Por fin me llamaron a mí para mis resultados. Mi sangre estaba impecable. La doctora que me atendió era excelente. Algunos resultados de cultivos quedaron pendientes. Tuve que ir a buscarlos una semana más tarde. Todo negativo, todo perfecto, y ella de una calidez humana, una dedicación... la felicité y le agradecí (me hizo el favor de verme personalmente, a pesar de que el hospital público no funciona así, y con el agravante de que a mí por domicilio no me corresponde ese, pero es un tema de papeles que debo poner al día, algo que ya no puedo ni contar aquí). Hacia lo último me preguntó por Buenos Aires, porque me contó que tiene muchísimas ganas de ir, debe ser hermoso me decía y le brillaban los ojitos y yo veía cómo esa mujer tan fuerte, que me tenía que proteger a mí, cuidar, curar, la única mujer en Madrid que se me ocurre que podría cuidarme, ¡qué soledad!, ella estaba tan sensible, tan soñadora... y entonces me preguntó en medio de su ensueño una cosa en concreto: ¿es una ciudad peligrosa? Es extraño responder eso, porque ser peligroso o no es relativo, y me lo estaba preguntando alguien en Madrid, sentada en un hospital público que a pesar de cuánta mierda y mal le hizo a la sanidad el gobiero actual español todavía funciona muy bien y sé que todo va a ir a mejor (lo que pasa es que los recortes han sido escandalosos y sus consecuencias son el deterioro, evidentemente). Primero, como haciendo tiempo, la comparé con otras ciudades de Sudamérica (tal vez fui un poco injusta) y entonces le dije que era menos peligrosa que tal y tal, pero luego vi que tenía que compararla con lo que las dos conocíamos, Madrid, y tuve que admitir que sí, que lo era un poco, y eso no es fácil para alguien como yo que vivió toda su vida ahí y no quiere caer además en discursos amarillistas, pero le tuve que contar la vida cotidiana, y vi, junto a ella, las diferencias. Pero aprendes, le dije, aprendes a vivir en esa realidad, lo incorporas en tu vida, aprendes que hay cosas que debes tener en cuenta, y las tienes, y punto, aprendes, y sí que pasan cosas, a mí me pasó con todo tipo de robo y armas, pero no importa, aprendes a vivir ahí, a saber qué tener en cuenta a la hora de mudarte, de moverte, de hacer actividades, las compras, etc. Y ella lo veía tan claro, claro, aprendes, solo hay que saber cómo es. Y siguió soñando. Yo le agredecí. Quise abrazarla pero no me animé, me hubiera gustado...
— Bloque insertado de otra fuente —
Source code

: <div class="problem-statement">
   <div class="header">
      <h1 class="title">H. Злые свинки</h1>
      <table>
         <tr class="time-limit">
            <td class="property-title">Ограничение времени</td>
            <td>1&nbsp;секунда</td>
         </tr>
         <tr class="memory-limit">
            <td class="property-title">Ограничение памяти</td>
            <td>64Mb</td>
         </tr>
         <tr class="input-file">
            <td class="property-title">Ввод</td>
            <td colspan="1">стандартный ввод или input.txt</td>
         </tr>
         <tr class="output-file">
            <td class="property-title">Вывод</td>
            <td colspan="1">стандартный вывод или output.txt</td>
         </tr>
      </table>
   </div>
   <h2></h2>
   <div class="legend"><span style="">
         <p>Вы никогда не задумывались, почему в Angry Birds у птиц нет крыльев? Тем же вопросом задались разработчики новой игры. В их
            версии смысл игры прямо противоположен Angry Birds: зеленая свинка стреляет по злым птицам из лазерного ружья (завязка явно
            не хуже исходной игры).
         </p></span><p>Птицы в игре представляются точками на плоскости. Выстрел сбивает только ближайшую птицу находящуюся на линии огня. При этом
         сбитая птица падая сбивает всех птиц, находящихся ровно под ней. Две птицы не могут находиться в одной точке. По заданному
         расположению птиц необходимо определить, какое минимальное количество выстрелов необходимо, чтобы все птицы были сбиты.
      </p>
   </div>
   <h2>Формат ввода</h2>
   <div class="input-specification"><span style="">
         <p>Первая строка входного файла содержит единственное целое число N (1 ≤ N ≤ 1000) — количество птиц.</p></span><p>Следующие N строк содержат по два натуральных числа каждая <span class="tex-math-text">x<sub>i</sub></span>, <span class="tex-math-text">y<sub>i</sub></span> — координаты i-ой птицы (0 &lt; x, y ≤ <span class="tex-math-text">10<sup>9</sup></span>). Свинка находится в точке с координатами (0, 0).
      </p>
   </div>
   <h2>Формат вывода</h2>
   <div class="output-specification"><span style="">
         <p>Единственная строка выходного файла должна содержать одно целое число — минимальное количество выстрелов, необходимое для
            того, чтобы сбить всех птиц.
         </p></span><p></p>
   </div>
Llego del médico y recibo un mail de una ilustradora con quien estoy en medio de un proyecto. Me propone que el domingo, que ya voy a estar en Buenos Aires, vaya a su casa en el barrio de La Boca a trabajar. En el mail, en cuanto escribe La Boca enseguida me aclara: "Pero estoy cerca de Caminito, es re comercial la zona, no pasa nada". Claro, esto es Buenos Aires, esas advertencias, pienso y recuerdo. ¿Se lo habré transmitido bien a la doctora? Yo creo que ella se quedó conforme, como yo con ella.

A la distancia es recordar. Cuando llegue será reconocer. Lo que es seguro es que así como la lectura de Rosa Montero no me ayudó ese día, para el vuelo un libro de accidentes de avión no me llevo. Me llevo a Sábato, que es como ir entrando en lo argentino desde el aire.